▶ **Data for analysis**:

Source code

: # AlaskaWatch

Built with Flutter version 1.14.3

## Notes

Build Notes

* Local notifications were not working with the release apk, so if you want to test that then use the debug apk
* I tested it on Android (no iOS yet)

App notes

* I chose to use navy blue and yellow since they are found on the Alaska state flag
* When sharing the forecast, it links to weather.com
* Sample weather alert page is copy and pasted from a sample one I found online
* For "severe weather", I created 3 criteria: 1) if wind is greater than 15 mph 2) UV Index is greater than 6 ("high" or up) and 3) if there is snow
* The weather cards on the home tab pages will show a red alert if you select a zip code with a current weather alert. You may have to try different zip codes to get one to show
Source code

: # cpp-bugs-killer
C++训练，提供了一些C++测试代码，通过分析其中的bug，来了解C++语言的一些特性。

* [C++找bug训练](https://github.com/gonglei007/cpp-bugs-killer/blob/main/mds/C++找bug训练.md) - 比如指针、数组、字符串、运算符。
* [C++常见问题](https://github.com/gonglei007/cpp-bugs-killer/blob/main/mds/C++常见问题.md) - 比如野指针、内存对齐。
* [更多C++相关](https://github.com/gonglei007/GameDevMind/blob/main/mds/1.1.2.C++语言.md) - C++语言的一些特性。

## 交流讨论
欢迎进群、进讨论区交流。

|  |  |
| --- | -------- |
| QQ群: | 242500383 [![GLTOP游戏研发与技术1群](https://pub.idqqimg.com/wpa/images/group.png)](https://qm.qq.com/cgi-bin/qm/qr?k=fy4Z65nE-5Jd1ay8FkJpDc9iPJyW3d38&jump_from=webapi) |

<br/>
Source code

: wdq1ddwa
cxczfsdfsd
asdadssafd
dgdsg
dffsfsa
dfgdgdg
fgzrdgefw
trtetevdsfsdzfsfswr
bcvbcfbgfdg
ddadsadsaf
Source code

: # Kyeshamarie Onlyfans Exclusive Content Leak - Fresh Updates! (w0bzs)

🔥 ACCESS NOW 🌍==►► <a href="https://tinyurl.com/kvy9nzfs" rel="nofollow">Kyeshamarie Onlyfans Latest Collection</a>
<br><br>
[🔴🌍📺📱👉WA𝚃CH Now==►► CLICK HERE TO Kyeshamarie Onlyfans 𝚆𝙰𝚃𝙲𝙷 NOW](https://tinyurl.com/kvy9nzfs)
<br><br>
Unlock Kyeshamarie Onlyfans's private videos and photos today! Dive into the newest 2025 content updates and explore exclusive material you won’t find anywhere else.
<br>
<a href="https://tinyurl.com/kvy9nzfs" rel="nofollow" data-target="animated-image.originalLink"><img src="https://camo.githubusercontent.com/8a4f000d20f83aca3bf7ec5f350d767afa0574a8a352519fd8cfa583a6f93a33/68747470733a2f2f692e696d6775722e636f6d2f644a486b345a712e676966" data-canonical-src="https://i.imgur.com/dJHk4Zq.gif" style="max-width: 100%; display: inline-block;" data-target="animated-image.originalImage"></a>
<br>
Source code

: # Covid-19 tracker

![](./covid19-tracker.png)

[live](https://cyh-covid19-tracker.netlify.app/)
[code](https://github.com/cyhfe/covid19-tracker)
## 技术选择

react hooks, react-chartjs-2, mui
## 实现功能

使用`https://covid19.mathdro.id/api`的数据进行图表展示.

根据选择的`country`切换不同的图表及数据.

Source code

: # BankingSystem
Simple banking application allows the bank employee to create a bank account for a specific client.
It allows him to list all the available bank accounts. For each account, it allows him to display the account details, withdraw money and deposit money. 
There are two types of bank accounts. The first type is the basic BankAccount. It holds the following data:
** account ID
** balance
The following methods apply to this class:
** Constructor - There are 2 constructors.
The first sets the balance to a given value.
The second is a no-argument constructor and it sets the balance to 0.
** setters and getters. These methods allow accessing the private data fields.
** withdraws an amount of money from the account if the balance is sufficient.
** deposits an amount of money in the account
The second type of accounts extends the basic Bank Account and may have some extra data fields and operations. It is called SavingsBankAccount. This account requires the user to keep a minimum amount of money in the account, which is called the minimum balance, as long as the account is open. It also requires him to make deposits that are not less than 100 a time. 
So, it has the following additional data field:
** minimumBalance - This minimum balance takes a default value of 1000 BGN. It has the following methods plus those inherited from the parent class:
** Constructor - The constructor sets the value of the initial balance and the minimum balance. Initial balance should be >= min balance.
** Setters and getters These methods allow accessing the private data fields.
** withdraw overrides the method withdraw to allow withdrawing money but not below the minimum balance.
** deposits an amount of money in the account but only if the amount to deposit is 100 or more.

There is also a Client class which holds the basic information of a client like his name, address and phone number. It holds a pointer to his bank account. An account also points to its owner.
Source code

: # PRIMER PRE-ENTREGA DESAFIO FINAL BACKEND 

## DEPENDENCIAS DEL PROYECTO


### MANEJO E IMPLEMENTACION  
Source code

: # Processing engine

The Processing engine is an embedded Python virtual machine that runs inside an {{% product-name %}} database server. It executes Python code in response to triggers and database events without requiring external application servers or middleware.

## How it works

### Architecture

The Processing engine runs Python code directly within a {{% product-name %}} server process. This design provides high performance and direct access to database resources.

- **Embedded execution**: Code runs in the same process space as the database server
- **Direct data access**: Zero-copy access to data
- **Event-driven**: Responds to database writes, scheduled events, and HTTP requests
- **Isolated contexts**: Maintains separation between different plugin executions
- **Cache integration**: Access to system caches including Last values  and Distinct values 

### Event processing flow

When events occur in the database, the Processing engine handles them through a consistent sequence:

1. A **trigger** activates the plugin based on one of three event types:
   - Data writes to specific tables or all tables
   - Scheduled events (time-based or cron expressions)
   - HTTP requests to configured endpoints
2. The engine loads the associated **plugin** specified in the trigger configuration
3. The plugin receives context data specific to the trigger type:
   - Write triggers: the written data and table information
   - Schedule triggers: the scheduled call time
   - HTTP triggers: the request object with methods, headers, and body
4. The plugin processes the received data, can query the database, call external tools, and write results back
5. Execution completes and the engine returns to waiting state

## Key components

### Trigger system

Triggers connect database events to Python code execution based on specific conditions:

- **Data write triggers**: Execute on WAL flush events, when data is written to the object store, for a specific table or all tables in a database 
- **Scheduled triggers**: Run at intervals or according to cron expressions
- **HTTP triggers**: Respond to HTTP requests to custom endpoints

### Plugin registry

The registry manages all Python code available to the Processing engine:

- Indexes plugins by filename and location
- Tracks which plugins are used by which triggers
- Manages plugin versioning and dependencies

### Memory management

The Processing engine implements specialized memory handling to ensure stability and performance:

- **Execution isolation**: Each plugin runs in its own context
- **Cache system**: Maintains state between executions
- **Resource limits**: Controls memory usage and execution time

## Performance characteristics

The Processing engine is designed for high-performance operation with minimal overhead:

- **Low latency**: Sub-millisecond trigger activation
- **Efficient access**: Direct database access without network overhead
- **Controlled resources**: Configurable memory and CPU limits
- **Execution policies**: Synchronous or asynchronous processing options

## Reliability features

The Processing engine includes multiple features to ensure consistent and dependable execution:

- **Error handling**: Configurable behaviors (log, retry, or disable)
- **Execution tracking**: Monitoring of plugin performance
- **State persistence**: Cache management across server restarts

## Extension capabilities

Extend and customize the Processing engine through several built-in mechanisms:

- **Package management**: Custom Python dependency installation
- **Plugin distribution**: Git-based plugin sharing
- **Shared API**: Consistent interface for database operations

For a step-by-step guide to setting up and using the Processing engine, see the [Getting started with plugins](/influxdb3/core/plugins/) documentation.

▶ **Assignment**: Transcribe the data above in full, keeping every word as it is.

▶ **Result**:
Source code

: # AlaskaWatch

Built with Flutter version 1.14.3

## Notes

Build Notes

* Local notifications were not working with the release apk, so if you want to test that then use the debug apk
* I tested it on Android (no iOS yet)

App notes

* I chose to use navy blue and yellow since they are found on the Alaska state flag
* When sharing the forecast, it links to weather.com
* Sample weather alert page is copy and pasted from a sample one I found online
* For "severe weather", I created 3 criteria: 1) if wind is greater than 15 mph 2) UV Index is greater than 6 ("high" or up) and 3) if there is snow
* The weather cards on the home tab pages will show a red alert if you select a zip code with a current weather alert. You may have to try different zip codes to get one to show
Source code

: # cpp-bugs-killer
C++训练，提供了一些C++测试代码，通过分析其中的bug，来了解C++语言的一些特性。

* [C++找bug训练](https://github.com/gonglei007/cpp-bugs-killer/blob/main/mds/C++找bug训练.md) - 比如指针、数组、字符串、运算符。
* [C++常见问题](https://github.com/gonglei007/cpp-bugs-killer/blob/main/mds/C++常见问题.md) - 比如野指针、内存对齐。
* [更多C++相关](https://github.com/gonglei007/GameDevMind/blob/main/mds/1.1.2.C++语言.md) - C++语言的一些特性。

## 交流讨论
欢迎进群、进讨论区交流。

|  |  |
| --- | -------- |
| QQ群: | 242500383 [![GLTOP游戏研发与技术1群](https://pub.idqqimg.com/wpa/images/group.png)](https://qm.qq.com/cgi-bin/qm/qr?k=fy4Z65nE-5Jd1ay8FkJpDc9iPJyW3d38&jump_from=webapi) |

<br/>
Source code

: wdq1ddwa
cxczfsdfsd
asdadssafd
dgdsg
dffsfsa
dfgdgdg
fgzrdgefw
trtetevdsfsdzfsfswr
bcvbcfbgfdg
ddadsadsaf
Source code

: # Kyeshamarie Onlyfans Exclusive Content Leak - Fresh Updates! (w0bzs)

🔥 ACCESS NOW 🌍==►► <a href="https://tinyurl.com/kvy9nzfs" rel="nofollow">Kyeshamarie Onlyfans Latest Collection</a>
<br><br>
[🔴🌍📺📱👉WA𝚃CH Now==►► CLICK HERE TO Kyeshamarie Onlyfans 𝚆𝙰𝚃𝙲𝙷 NOW](https://tinyurl.com/kvy9nzfs)
<br><br>
Unlock Kyeshamarie Onlyfans's private videos and photos today! Dive into the newest 2025 content updates and explore exclusive material you won’t find anywhere else.
<br>
<a href="https://tinyurl.com/kvy9nzfs" rel="nofollow" data-target="animated-image.originalLink"><img src="https://camo.githubusercontent.com/8a4f000d20f83aca3bf7ec5f350d767afa0574a8a352519fd8cfa583a6f93a33/68747470733a2f2f692e696d6775722e636f6d2f644a486b345a712e676966" data-canonical-src="https://i.imgur.com/dJHk4Zq.gif" style="max-width: 100%; display: inline-block;" data-target="animated-image.originalImage"></a>
<br>
Source code

: # Covid-19 tracker

![](./covid19-tracker.png)

[live](https://cyh-covid19-tracker.netlify.app/)
[code](https://github.com/cyhfe/covid19-tracker)
## 技术选择

react hooks, react-chartjs-2, mui
## 实现功能

使用`https://covid19.mathdro.id/api`的数据进行图表展示.

根据选择的`country`切换不同的图表及数据.

Source code

: # BankingSystem
Simple banking application allows the bank employee to create a bank account for a specific client.
It allows him to list all the available bank accounts. For each account, it allows him to display the account details, withdraw money and deposit money. 
There are two types of bank accounts. The first type is the basic BankAccount. It holds the following data:
** account ID
** balance
The following methods apply to this class:
** Constructor - There are 2 constructors.
The first sets the balance to a given value.
The second is a no-argument constructor and it sets the balance to 0.
** setters and getters. These methods allow accessing the private data fields.
** withdraws an amount of money from the account if the balance is sufficient.
** deposits an amount of money in the account
The second type of accounts extends the basic Bank Account and may have some extra data fields and operations. It is called SavingsBankAccount. This account requires the user to keep a minimum amount of money in the account, which is called the minimum balance, as long as the account is open. It also requires him to make deposits that are not less than 100 a time. 
So, it has the following additional data field:
** minimumBalance - This minimum balance takes a default value of 1000 BGN. It has the following methods plus those inherited from the parent class:
** Constructor - The constructor sets the value of the initial balance and the minimum balance. Initial balance should be >= min balance.
** Setters and getters These methods allow accessing the private data fields.
** withdraw overrides the method withdraw to allow withdrawing money but not below the minimum balance.
** deposits an amount of money in the account but only if the amount to deposit is 100 or more.

There is also a Client class which holds the basic information of a client like his name, address and phone number. It holds a pointer to his bank account. An account also points to its owner.
Source code

: # PRIMER PRE-ENTREGA DESAFIO FINAL BACKEND 

## DEPENDENCIAS DEL PROYECTO


### MANEJO E IMPLEMENTACION  
Source code

: # Processing engine

The Processing engine is an embedded Python virtual machine that runs inside an {{% product-name %}} database server. It executes Python code in response to triggers and database events without requiring external application servers or middleware.

## How it works

### Architecture

The Processing engine runs Python code directly within a {{% product-name %}} server process. This design provides high performance and direct access to database resources.

- **Embedded execution**: Code runs in the same process space as the database server
- **Direct data access**: Zero-copy access to data
- **Event-driven**: Responds to database writes, scheduled events, and HTTP requests
- **Isolated contexts**: Maintains separation between different plugin executions
- **Cache integration**: Access to system caches including Last values  and Distinct values 

### Event processing flow

When events occur in the database, the Processing engine handles them through a consistent sequence:

1. A **trigger** activates the plugin based on one of three event types:
   - Data writes to specific tables or all tables
   - Scheduled events (time-based or cron expressions)
   - HTTP requests to configured endpoints
2. The engine loads the associated **plugin** specified in the trigger configuration
3. The plugin receives context data specific to the trigger type:
   - Write triggers: the written data and table information
   - Schedule triggers: the scheduled call time
   - HTTP triggers: the request object with methods, headers, and body
4. The plugin processes the received data, can query the database, call external tools, and write results back
5. Execution completes and the engine returns to waiting state

## Key components

### Trigger system

Triggers connect database events to Python code execution based on specific conditions:

- **Data write triggers**: Execute on WAL flush events, when data is written to the object store, for a specific table or all tables in a database 
- **Scheduled triggers**: Run at intervals or according to cron expressions
- **HTTP triggers**: Respond to HTTP requests to custom endpoints

### Plugin registry

The registry manages all Python code available to the Processing engine:

- Indexes plugins by filename and location
- Tracks which plugins are used by which triggers
- Manages plugin versioning and dependencies

### Memory management

The Processing engine implements specialized memory handling to ensure stability and performance:

- **Execution isolation**: Each plugin runs in its own context
- **Cache system**: Maintains state between executions
- **Resource limits**: Controls memory usage and execution time

## Performance characteristics

The Processing engine is designed for high-performance operation with minimal overhead:

- **Low latency**: Sub-millisecond trigger activation
- **Efficient access**: Direct database access without network overhead
- **Controlled resources**: Configurable memory and CPU limits
- **Execution policies**: Synchronous or asynchronous processing options

## Reliability features

The Processing engine includes multiple features to ensure consistent and dependable execution:

- **Error handling**: Configurable behaviors (log, retry, or disable)
- **Execution tracking**: Monitoring of plugin performance
- **State persistence**: Cache management across server restarts

## Extension capabilities

Extend and customize the Processing engine through several built-in mechanisms:

- **Package management**: Custom Python dependency installation
- **Plugin distribution**: Git-based plugin sharing
- **Shared API**: Consistent interface for database operations

For a step-by-step guide to setting up and using the Processing engine, see the [Getting started with plugins](/influxdb3/core/plugins/) documentation.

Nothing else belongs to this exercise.